Septiembre debería ser un mes de ilusión. Empieza la temporada, vuelves a encontrarte con tus jugadores, planificas sesiones, estructuras objetivos y sueñas con todo lo que se puede trabajar y mejorar durante el curso. Pero, año tras año, la realidad me devuelve el mismo golpe: a las puertas del inicio, cuando todo está organizado, aparecen ciertos clubs que deciden fichar por la espalda. Y lo peor no es que los jugadores cambien de equipo –algo completamente legítimo–, sino la manera en que se hace: sin avisar, sin una llamada, sin el más mínimo respeto hacia el trabajo y la planificación de los demás.

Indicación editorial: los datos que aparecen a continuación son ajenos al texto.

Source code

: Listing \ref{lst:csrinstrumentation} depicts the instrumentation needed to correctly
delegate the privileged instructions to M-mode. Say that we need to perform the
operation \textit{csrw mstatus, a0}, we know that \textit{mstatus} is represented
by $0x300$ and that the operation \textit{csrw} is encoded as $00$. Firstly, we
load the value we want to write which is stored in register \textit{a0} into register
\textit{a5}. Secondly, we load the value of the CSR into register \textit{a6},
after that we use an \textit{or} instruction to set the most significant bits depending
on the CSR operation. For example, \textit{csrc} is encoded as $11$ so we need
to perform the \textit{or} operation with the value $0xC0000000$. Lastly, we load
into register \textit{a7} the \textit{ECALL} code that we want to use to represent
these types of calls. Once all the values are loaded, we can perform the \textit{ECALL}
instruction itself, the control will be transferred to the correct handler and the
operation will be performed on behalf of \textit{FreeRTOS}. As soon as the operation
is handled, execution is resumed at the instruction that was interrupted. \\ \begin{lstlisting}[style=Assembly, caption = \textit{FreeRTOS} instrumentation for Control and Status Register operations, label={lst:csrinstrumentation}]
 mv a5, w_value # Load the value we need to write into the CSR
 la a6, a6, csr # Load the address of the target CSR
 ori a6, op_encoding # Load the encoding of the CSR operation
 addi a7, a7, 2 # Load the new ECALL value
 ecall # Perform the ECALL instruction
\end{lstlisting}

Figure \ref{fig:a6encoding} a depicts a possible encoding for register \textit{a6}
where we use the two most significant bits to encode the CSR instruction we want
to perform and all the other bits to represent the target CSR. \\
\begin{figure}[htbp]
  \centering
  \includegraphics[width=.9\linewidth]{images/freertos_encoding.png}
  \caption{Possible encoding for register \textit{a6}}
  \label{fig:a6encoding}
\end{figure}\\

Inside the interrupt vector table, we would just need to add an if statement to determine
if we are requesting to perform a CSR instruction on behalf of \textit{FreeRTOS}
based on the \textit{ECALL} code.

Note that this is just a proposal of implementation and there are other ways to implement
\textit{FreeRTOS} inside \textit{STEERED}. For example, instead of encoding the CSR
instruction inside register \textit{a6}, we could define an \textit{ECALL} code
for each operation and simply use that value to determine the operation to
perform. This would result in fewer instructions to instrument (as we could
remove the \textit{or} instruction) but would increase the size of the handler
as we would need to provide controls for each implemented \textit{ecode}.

No me malinterpreten. No estoy en contra de que un niño o una niña busque otro lugar donde jugar, donde sentirse mejor, donde crecer. Eso es parte del deporte y de la vida. Los cambios forman parte de los procesos formativos. Lo que denuncio es la falta de ética, la ausencia de diálogo, la costumbre enquistada de actuar como si el resto de clubes no existieran, como si detrás de cada planificación no hubiera horas de trabajo, reuniones, ilusión y, sobre todo, personas.
Porque al final los grandes perjudicados son los jugadores. Cuando se ficha a escondidas, lo que se transmite es un mensaje equivocado: que lo importante no es el respeto, ni la comunicación, ni el valor de la palabra. Se instala en los niños la idea de que las decisiones se toman a escondidas, que lo normal es marcharse sin mirar atrás. ¿Es ese el ejemplo que queremos dar en categorías de formación?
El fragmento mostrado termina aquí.